The company for sale might be characterised by a failing TTP, creditor pressure, contractual obligations, asset finance agreements, onerous or unwanted leases, all of which have been ignored while the owners try to sell. Often owners are trying to protect their personal guarantees from being triggered as would occur in liquidation or an asset sale via pre-pack administration.
It is possible, however, for the potential investor to work with the incumbent directors to reach agreement with creditors and in doing so protect their own business from cross contamination or inter-company liabilities.
The traditional method of buying a business in financial difficulties is via a pre-pack administration. While this is promoted by the insolvency profession as offering a clean break that leaves behind creditors, it is rarely clean. Finance providers and suppliers are often common when the acquiring party is in the same industry. This provides scope for ransom demands against the acquiring party. Neither does it deal with employee liabilities that transfer under TUPE.
One way of limiting cross contamination is a share transfer with the buyer agreeing to invest conditional on approval of a CVA by creditors. The advantage is that the finance agreements and any liabilities remain in the target company such that these can be treated as creditors of the CVA. It also allows creditors’ issues to be addressed where they are not normally consulted in a pre-pack.

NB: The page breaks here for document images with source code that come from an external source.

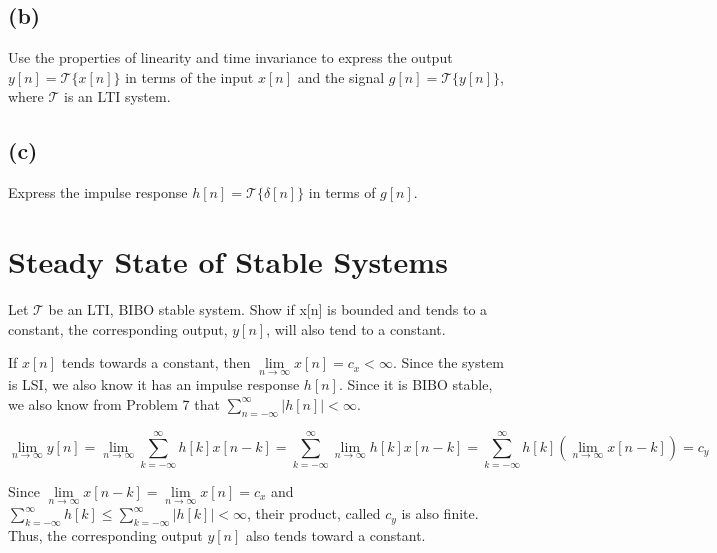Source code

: \documentclass[11pt]{article}
\begin{document}
\subsection*{(b)} 
Use the properties of linearity and time invariance to express the output $y[n] = \mathcal{T}\{x[n]\}$ in terms of the input $x[n]$ and the signal $g[n]=\mathcal{T}\{y[n]\}$, where $\mathcal{T}$ is an LTI system.

\subsection*{(c)} 
Express the impulse response $h[n]=\mathcal{T}\{\delta[n]\}$ in terms of $g[n]$.

\section{Steady State of Stable Systems}
Let $\mathcal{T}$ be an LTI, BIBO stable system. Show if x[n] is bounded and tends to a constant, the corresponding output, $y[n]$, will also tend to a constant.

{\color{blue}
If $x[n]$ tends towards a constant, then $\lim\limits_{n\rightarrow \infty} x[n] = c_x < \infty$. Since the system is LSI, we also know it has an impulse response $h[n]$. Since it is BIBO stable, we also know from Problem 7 that $\sum\limits_{n=-\infty}^\infty \big| h[n]\big| < \infty$.

\[
\lim\limits_{n\rightarrow \infty} y[n] = \lim\limits_{n\rightarrow \infty} \sum\limits_{k=-\infty}^\infty h[k]x[n-k] = \sum\limits_{k=-\infty}^\infty  \lim\limits_{n\rightarrow \infty} h[k]x[n-k] = \sum\limits_{k=-\infty}^\infty h[k] \left( \lim\limits_{n\rightarrow \infty} x[n-k] \right) =c_y
\]

Since $\lim\limits_{n\rightarrow \infty} x[n-k] = \lim\limits_{n\rightarrow \infty} x[n] = c_x$ and $\sum\limits_{k=-\infty}^\infty h[k] \leq \sum\limits_{k=-\infty}^\infty |h[k]| < \infty$, their product, called $c_y$ is also finite. Thus, the corresponding output $y[n]$ also tends toward a constant.
}
\end{document}
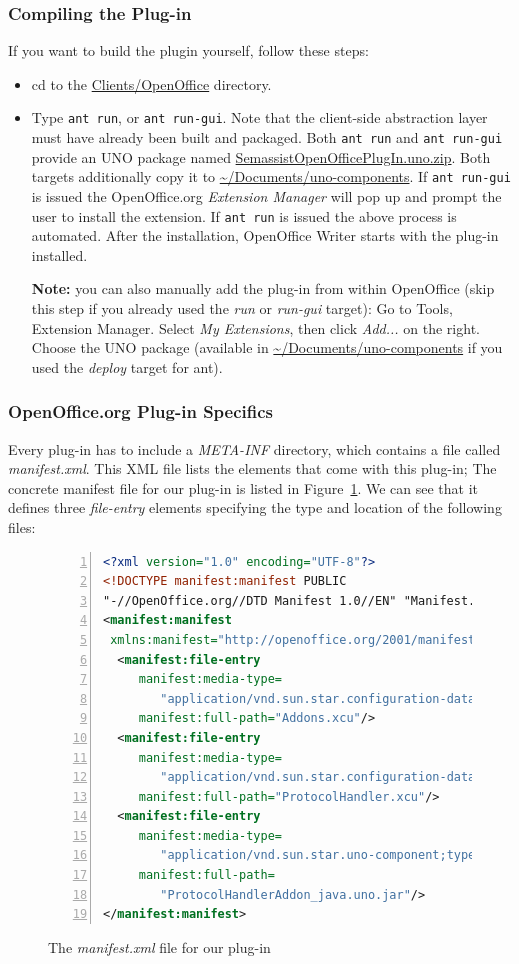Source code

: \subsubsection{Compiling the Plug-in}
If you want to build the plugin yourself, follow these steps:
\begin{itemize}
  \item cd to the \url{Clients/OpenOffice} directory.

  \item Type \texttt{ant run}, or \texttt{ant run-gui}. Note that the
    client-side abstraction layer must have already been built and
    packaged. Both \texttt{ant run} and \texttt{ant run-gui} provide
    an UNO package named \url{SemassistOpenOfficePlugIn.uno.zip}. Both
    targets additionally copy it to \url{~/Documents/uno-components}.
    If \texttt{ant run-gui} is issued the OpenOffice.org
    \emph{Extension Manager} will pop up and prompt the user to
    install the extension.  If \texttt{ant run} is issued the above
    process is automated.  After the installation, OpenOffice Writer
    starts with the plug-in installed.

    \textbf{Note:} you can also manually add the plug-in from within
    OpenOffice (skip this step if you already used the \emph{run} or
    \emph{run-gui} target): Go to Tools, Extension Manager. Select
    \emph{My Extensions}, then click \emph{Add...} on the
    right. Choose the UNO package (available in
    \url{~/Documents/uno-components} if you used the \emph{deploy}
    target for ant).
\end{itemize}

\subsubsection{OpenOffice.org Plug-in Specifics}
Every plug-in has to include a
\emph{META-INF} directory, which contains a file called
\emph{manifest.xml}. This XML file lists the elements that come with
this plug-in;  The concrete manifest file for our plug-in is listed in
Figure~\ref{list:manifest}.  We can see that it defines three
\emph{file-entry} elements specifying the type and location of the
following files:
\begin{figure}[tb]
\centering
\begin{lstlisting}[language=XML,numbers=left,xleftmargin=8mm,columns=flexible]
<?xml version="1.0" encoding="UTF-8"?> 
<!DOCTYPE manifest:manifest PUBLIC 
"-//OpenOffice.org//DTD Manifest 1.0//EN" "Manifest.dtd"> 
<manifest:manifest 
 xmlns:manifest="http://openoffice.org/2001/manifest"> 
  <manifest:file-entry 
     manifest:media-type=
        "application/vnd.sun.star.configuration-data" 
     manifest:full-path="Addons.xcu"/> 
  <manifest:file-entry 
     manifest:media-type=
        "application/vnd.sun.star.configuration-data" 
     manifest:full-path="ProtocolHandler.xcu"/> 
  <manifest:file-entry 
     manifest:media-type=
        "application/vnd.sun.star.uno-component;type=Java" 
     manifest:full-path=
        "ProtocolHandlerAddon_java.uno.jar"/>
</manifest:manifest> 
\end{lstlisting}
\caption{The \emph{manifest.xml} file for our plug-in}
\label{list:manifest}
\end{figure}


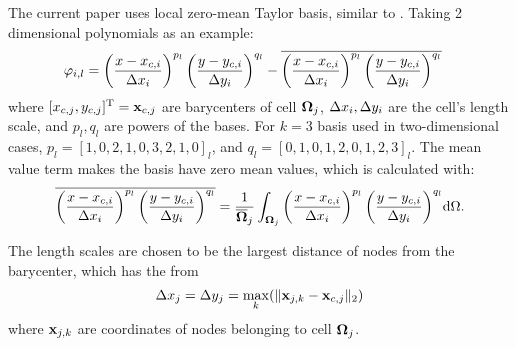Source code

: \documentclass[preprint,12pt]{elsarticle}
\begin{document}
The current paper uses local zero-mean Taylor basis, similar to
\cite{wang2017compact_VR}.
Taking 2 dimensional polynomials as an example:
\begin{equation}
    \begin{aligned}
        \varphi_{i,l} & =
        \left(\frac{x - x_{c,i}}{\mathrm\Delta x_i}\right)^{p_l}
        \left(\frac{y - y_{c,i}}{\mathrm\Delta y_i}\right)^{q_l}
        -
        \overline{
            \left(\frac{x - x_{c,i}}{\mathrm\Delta x_i}\right)^{p_l}
            \left(\frac{y - y_{c,i}}{\mathrm\Delta y_i}\right)^{q_l}
        }
    \end{aligned}
\end{equation}
where $[x_{c,j},y_{c,j}]^\mathrm{T} = \mathbf{x}_{c,j}$ are barycenters of cell $\mathbf{\Omega}_{j}$,
$\mathrm\Delta x_i,\mathrm\Delta y_i$ are the cell's length scale, and $p_l,q_l$ are
powers of the bases. For $k=3$ basis used in two-dimensional cases, 
$p_l=[1,0,2,1,0,3,2,1,0]_l$,
and $q_l=[0,1,0,1,2,0,1,2,3]_l$.
The mean value term makes the basis have zero mean values, 
which is calculated with:
\begin{equation}
    \overline{
        \left(\frac{x - x_{c,i}}{\mathrm\Delta x_i}\right)^{p_l}
        \left(\frac{y - y_{c,i}}{\mathrm\Delta y_i}\right)^{q_l}
    }
    =
    \frac{1}{\overline{\mathbf{\Omega}}_j}\int_{\mathbf{\Omega}_j}{
        \left(\frac{x - x_{c,i}}{\mathrm\Delta x_i}\right)^{p_l}
        \left(\frac{y - y_{c,i}}{\mathrm\Delta y_i}\right)^{q_l}
    }\dd \Omega . 
\end{equation}

The length scales are chosen to be the largest distance of nodes from the
barycenter, which has the from
\begin{equation}
    \mathrm\Delta x_j = \mathrm\Delta y_j = \max_k(\|\mathbf{x}_{j,k} - \mathbf{x}_{c,j}\|_2)
\end{equation}
where $\mathbf{x}_{j,k}$ are coordinates of nodes belonging to cell $\mathbf{\Omega}_{j}$.
\end{document}
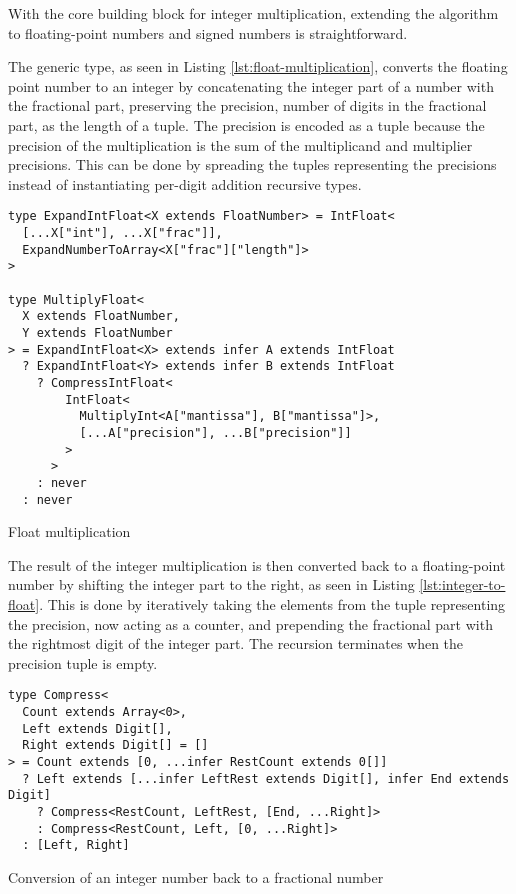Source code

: With the core building block for integer multiplication, extending the algorithm to floating-point numbers and signed numbers is straightforward.

The  generic type, as seen in Listing \ref{lst:float-multiplication}, converts the floating point number to an integer by concatenating the integer part of a number with the fractional part, preserving the precision, number of digits in the fractional part, as the length of a tuple. The precision is encoded as a tuple because the precision of the multiplication is the sum of the multiplicand and multiplier precisions. This can be done by spreading the tuples representing the precisions instead of instantiating per-digit addition recursive types.

\clearpage

\begin{listing}[ht]
  \begin{verbatim}
type ExpandIntFloat<X extends FloatNumber> = IntFloat<
  [...X["int"], ...X["frac"]],
  ExpandNumberToArray<X["frac"]["length"]>
>

type MultiplyFloat<
  X extends FloatNumber,
  Y extends FloatNumber
> = ExpandIntFloat<X> extends infer A extends IntFloat
  ? ExpandIntFloat<Y> extends infer B extends IntFloat
    ? CompressIntFloat<
        IntFloat<
          MultiplyInt<A["mantissa"], B["mantissa"]>,
          [...A["precision"], ...B["precision"]]
        >
      >
    : never
  : never
\end{verbatim}
  \caption{Float multiplication}\label{lst:float-multiplication}
\end{listing}

The result of the integer multiplication is then converted back to a floating-point number by shifting the integer part to the right, as seen in Listing \ref{lst:integer-to-float}. This is done by iteratively taking the elements from the tuple representing the precision, now acting as a counter, and prepending the fractional part with the rightmost digit of the integer part. The recursion terminates when the precision tuple is empty.

\begin{listing}[ht]
  \begin{verbatim}
type Compress<
  Count extends Array<0>,
  Left extends Digit[],
  Right extends Digit[] = []
> = Count extends [0, ...infer RestCount extends 0[]]
  ? Left extends [...infer LeftRest extends Digit[], infer End extends Digit]
    ? Compress<RestCount, LeftRest, [End, ...Right]>
    : Compress<RestCount, Left, [0, ...Right]>
  : [Left, Right]
\end{verbatim}
  \caption{Conversion of an integer number back to a fractional number}\label{lst:integer-to-float}
\end{listing}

In addition to the commercial challenges, pre-pack administrations are being scrutinised following outrage by unsecured creditors. While there is no requirement to consult creditors the perception of abuse has put them under the spotlight. This may result in CVAs becoming more popular, especially as they involve consultation with creditors whose approval is needed.

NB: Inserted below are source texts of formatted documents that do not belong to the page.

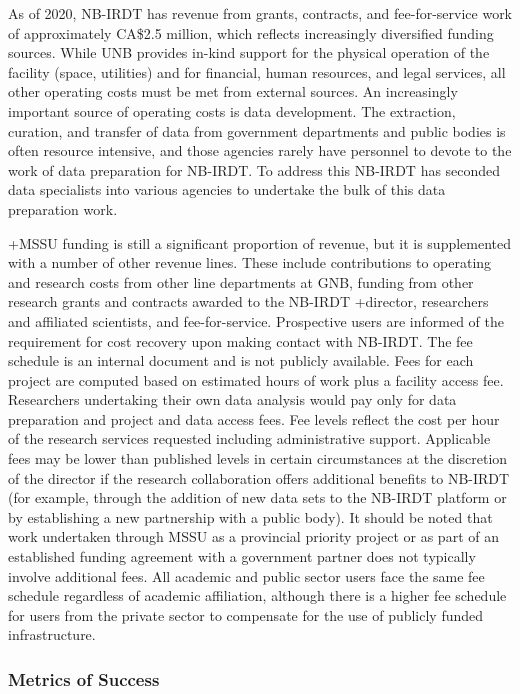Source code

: \documentclass[
]{WileySix}
\begin{document}
As of 2020, NB-IRDT has revenue from grants, contracts, and fee-for-service work of approximately CA\$2.5 million, which reflects increasingly diversified funding sources. While UNB provides in-kind support for the physical operation of the facility (space, utilities) and for financial, human resources, and legal services, all other operating costs must be met from external sources. An increasingly important source of operating costs is data development. The extraction, curation, and transfer of data from government departments and public bodies is often resource intensive, and those agencies rarely have personnel to devote to the work of data preparation for NB-IRDT. To address this NB-IRDT has seconded data specialists into various agencies to undertake the bulk of this data preparation work.

+MSSU\textbar{} funding is still a significant proportion of revenue, but it is supplemented with a number of other revenue lines. These include contributions to operating and research costs from other line departments at GNB, funding from other research grants and contracts awarded to the NB-IRDT +director\textbar, researchers and affiliated scientists, and fee-for-service. Prospective users are informed of the requirement for cost recovery upon making contact with NB-IRDT. The fee schedule is an internal document and is not publicly available. Fees for each project are computed based on estimated hours of work plus a facility access fee. Researchers undertaking their own data analysis would pay only for data preparation and project and data access fees. Fee levels reflect the cost per hour of the research services requested including administrative support. Applicable fees may be lower than published levels in certain circumstances at the discretion of the director if the research collaboration offers additional benefits to NB-IRDT (for example, through the addition of new data sets to the NB-IRDT platform or by establishing a new partnership with a public body). It should be noted that work undertaken through MSSU as a provincial priority project or as part of an established funding agreement with a government partner does not typically involve additional fees. All academic and public sector users face the same fee schedule regardless of academic affiliation, although there is a higher fee schedule for users from the private sector to compensate for the use of publicly funded infrastructure.

\hypertarget{metrics-of-success-2}{%
\subsubsection{Metrics of Success}\label{metrics-of-success-2}}
\end{document}
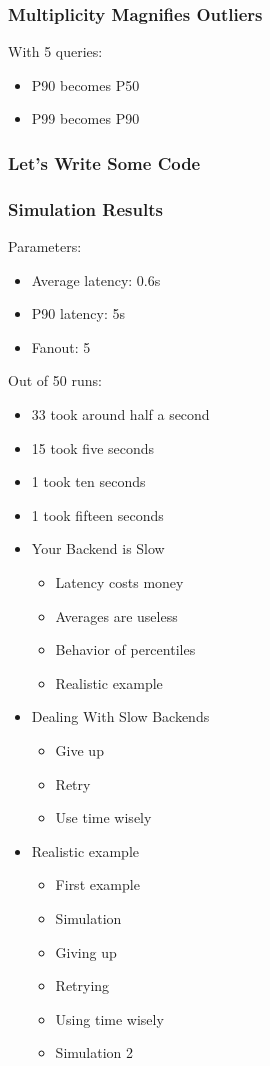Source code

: \begin{frame}
\frametitle{Multiplicity Magnifies Outliers}

With 5 queries:

\begin{itemize}
\item P90 becomes P50
\item P99 becomes P90
\end{itemize}

\end{frame}

\begin{frame}
\frametitle{Let's Write Some Code}



\end{frame}

\begin{frame}
\frametitle{Simulation Results}

Parameters:
\begin{itemize}
\item Average latency: 0.6s
\item P90 latency: 5s
\item Fanout: 5
\end{itemize}

Out of 50 runs:

\begin{itemize}
\item 33 took around half a second
\item 15 took five seconds
\item 1 took ten seconds
\item 1 took fifteen seconds
\end{itemize}
\end{frame}


\begin{itemize}
\item Your Backend is Slow
\begin{itemize}
\item Latency costs money
\item Averages are useless
\item Behavior of percentiles
\item Realistic example
\end{itemize}
\item Dealing With Slow Backends
\begin{itemize}
\item Give up
\item Retry
\item Use time wisely
\end{itemize}
\item Realistic example
\begin{itemize}
\item First example
\item Simulation
\item Giving up
\item Retrying
\item Using time wisely
\item Simulation 2
\end{itemize}
\end{itemize}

Another consideration is the sales agent’s commission which can get in the way of a deal. If the agent is introducing the interested parties they will still expect to be paid an introducer’s fee, even if the company is insolvent. The fee is normally highlighted as a percentage of the sale consideration or investment but in the small print there is often a minimum fee which tends to be between £10,000 and £25,000 plus VAT.
This becomes an issue especially where the investor is not prepared to pay consideration for the shares in an insolvent company but instead offers to buy shares for £1 with view to injecting funds to save it.
Tony Groom, CEO of turnaround and rescue company K2 Business Rescue, argues that the owners trying to sell a business in difficulty should employ their own turnaround advisers. This will help the sale by having a turnaround plan in place rather than leaving buyers to work out how to save the business or more likely to walk away because they can’t see how to structure a deal that protects their interests.